Got a chance to watch this long documentary on Tarkovosky at work in Sweden, during the making of ‘The Sacrifice’. watched it over two sessions as it’s a long almost two hour long documentary.
Fascinating to watch how the filmmaker you like actually created- seeing him lay out the shot design to Sven Nykvist his cameraman, you can see Tarkovosky’s basic philosophy of the individual shot being a complete unit. He doesn’t want to do the classical cut and counter-cut to make his point- he wants to convey his meaning within the shot. Each shot becomes a sort of ‘tableau’, a near complete entity on its own. And yet when he’ll put in the final film, the meanings will be magically transformed.
At the same you can see that Tarkovosky is not moving the camera just for fun, its essentially to reveal more and more of the scene. The way he was adding elements to a scene to enhance the look and meaning of his moving shot was simply ‘magical’. The most interesting part is how aware he was as a filmmaker of holding his audience’s attention- he’s doing it by adding layers of visual complexity into his basic shot. He’s not saying now this is my subject, audience should pay attention because it’s a ‘serious subject’. He’s working towards holding your attention as an audience, very much like a classical filmmaker in Mumbai or Hollywood. His aims-in terms of where he wants to take the audience might be very different- but in the ‘construction’/’design’ of the shot and unfolding his story, there is a firm hand of the master creator.
That house burning sequence on screen and the episode on its making was fascinating. To see Tarkovosky as the very much Andrei Roublov like artist who wants to create his world precisely as he wants, not a frame this way or that way as his wife put it- that’s a lesson. Though of course it may not always be possible for all of us to pursue such a line of action. How much we need to flow with the moment and how much to be rigid is of course a big area in filmmaking/ the arts and we probably need to write about it separately.
Then there was the attention to detail- the way Tarkovsky kept the stool, the way he argued over the angle, showed up so beautifully in the final frame. But it appeared that no one seemed to have understood his work or method earlier. That was something interesting because in the classical filmmaking we are taught about planning and preparation and here was improvisation on properties. It maybe that Tarkovosky worked like that- figuring out his shot taking with everything in place. But then the Art Director/designers should have kept a few extra properties as they do in Mumbai, (just-in-case-props). But yes, Tarkovosky’s precise placement of the property was just spectacular.
‘The Sacrifice’ was produced by the Swedish Film Institute, so the unit was very European in size and method of working- everyone was doing multiple jobs. Even the great Sven Nykvist seemed to have only two assistants, plus the trolley and the lighting guys. That lent a certain intimacy to the whole group and perhaps the actors benefitted the most.

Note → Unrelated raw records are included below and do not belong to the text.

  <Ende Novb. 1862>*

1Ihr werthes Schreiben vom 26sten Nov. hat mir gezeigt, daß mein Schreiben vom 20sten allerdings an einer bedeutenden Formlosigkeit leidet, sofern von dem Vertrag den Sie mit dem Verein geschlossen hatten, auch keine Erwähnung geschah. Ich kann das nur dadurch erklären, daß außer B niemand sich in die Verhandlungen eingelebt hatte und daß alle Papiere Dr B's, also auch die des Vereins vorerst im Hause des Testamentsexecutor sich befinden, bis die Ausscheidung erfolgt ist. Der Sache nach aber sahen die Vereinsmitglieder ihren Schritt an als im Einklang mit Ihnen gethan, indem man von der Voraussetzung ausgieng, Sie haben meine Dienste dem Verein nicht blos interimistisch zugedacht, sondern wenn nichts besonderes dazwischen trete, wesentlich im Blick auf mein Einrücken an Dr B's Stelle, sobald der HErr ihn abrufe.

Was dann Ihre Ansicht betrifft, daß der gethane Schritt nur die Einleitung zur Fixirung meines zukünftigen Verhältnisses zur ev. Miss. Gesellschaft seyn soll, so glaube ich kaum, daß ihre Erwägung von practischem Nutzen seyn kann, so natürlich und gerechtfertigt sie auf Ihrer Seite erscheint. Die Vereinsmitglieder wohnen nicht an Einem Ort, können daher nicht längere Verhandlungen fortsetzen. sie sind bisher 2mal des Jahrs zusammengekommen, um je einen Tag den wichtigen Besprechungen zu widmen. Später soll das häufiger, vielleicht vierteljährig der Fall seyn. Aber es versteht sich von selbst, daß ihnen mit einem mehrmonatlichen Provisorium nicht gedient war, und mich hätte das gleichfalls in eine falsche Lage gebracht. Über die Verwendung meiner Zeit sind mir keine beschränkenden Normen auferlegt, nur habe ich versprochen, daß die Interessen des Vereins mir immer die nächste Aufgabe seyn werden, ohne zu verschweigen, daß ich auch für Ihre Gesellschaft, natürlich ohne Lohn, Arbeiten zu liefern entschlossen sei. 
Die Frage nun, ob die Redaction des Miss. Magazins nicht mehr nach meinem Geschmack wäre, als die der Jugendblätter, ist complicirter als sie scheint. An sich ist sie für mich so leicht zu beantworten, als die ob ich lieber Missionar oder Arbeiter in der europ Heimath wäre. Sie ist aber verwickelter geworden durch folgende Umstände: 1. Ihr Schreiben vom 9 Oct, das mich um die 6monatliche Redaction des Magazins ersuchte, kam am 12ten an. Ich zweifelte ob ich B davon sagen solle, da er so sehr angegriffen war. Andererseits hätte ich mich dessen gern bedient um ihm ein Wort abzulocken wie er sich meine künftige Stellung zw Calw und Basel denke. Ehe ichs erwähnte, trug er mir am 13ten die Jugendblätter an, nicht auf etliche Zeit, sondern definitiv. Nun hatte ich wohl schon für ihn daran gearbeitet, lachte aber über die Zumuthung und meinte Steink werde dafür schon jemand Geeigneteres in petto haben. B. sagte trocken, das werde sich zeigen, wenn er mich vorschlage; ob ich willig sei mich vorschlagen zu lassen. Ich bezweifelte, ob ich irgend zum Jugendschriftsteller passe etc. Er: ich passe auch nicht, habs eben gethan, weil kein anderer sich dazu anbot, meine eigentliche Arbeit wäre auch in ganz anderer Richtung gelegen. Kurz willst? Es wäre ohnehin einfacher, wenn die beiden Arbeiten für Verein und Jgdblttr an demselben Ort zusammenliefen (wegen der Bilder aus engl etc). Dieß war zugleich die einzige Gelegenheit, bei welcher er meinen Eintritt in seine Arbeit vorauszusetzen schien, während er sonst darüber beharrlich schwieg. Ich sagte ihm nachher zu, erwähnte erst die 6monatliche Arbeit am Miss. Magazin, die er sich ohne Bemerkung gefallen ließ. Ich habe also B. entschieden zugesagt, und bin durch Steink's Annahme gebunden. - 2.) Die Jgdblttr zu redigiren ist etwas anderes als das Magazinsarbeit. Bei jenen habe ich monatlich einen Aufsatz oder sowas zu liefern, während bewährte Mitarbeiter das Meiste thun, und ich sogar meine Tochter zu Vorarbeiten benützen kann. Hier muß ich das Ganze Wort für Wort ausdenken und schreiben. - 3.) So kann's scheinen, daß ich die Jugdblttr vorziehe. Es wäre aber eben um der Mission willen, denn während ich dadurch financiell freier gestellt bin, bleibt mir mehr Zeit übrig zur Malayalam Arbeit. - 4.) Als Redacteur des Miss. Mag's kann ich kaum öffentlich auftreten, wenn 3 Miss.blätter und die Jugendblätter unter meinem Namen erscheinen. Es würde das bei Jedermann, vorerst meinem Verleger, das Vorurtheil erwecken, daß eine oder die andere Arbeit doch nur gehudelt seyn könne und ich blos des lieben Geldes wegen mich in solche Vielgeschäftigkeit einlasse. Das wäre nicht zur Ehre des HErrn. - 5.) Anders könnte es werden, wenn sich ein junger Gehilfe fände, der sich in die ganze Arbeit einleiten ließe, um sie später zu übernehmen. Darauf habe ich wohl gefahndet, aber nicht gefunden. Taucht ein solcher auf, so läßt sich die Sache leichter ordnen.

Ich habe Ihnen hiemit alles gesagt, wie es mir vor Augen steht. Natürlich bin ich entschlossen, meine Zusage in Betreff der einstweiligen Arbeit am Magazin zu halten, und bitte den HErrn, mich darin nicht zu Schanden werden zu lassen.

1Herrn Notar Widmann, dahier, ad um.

They difference between Tarkovosky directing Erland Josephson and the other actors was vast- he seemed to direct Erland very physically, give him the marks to do this or that. With the others, he was more inclined to direct all parts of the performance- giving them motivations as well. But directing without knowing the language seemed interesting- OK it was in a different league from my Somali venture for UNESCO.
His wife read a bit from the script and we saw the same clip in the finished film and it was quite uncanny how much of the ‘feel’ of words and literary language was up on screen. I guess that’s where the masters differ, they know how to put their visions on screen with great precision.
This was not really a film, it was like the Kurosawa documentary, an insight into how a master filmmaker organised himself into physical spaces and actions and instructions to crew. How does Tarkovosky preserve his vision faced with the reality of a unit and everyone wanting to know what to do next, that’s really the subject of the documentary and its lesson. I guess that’s where we all get lost!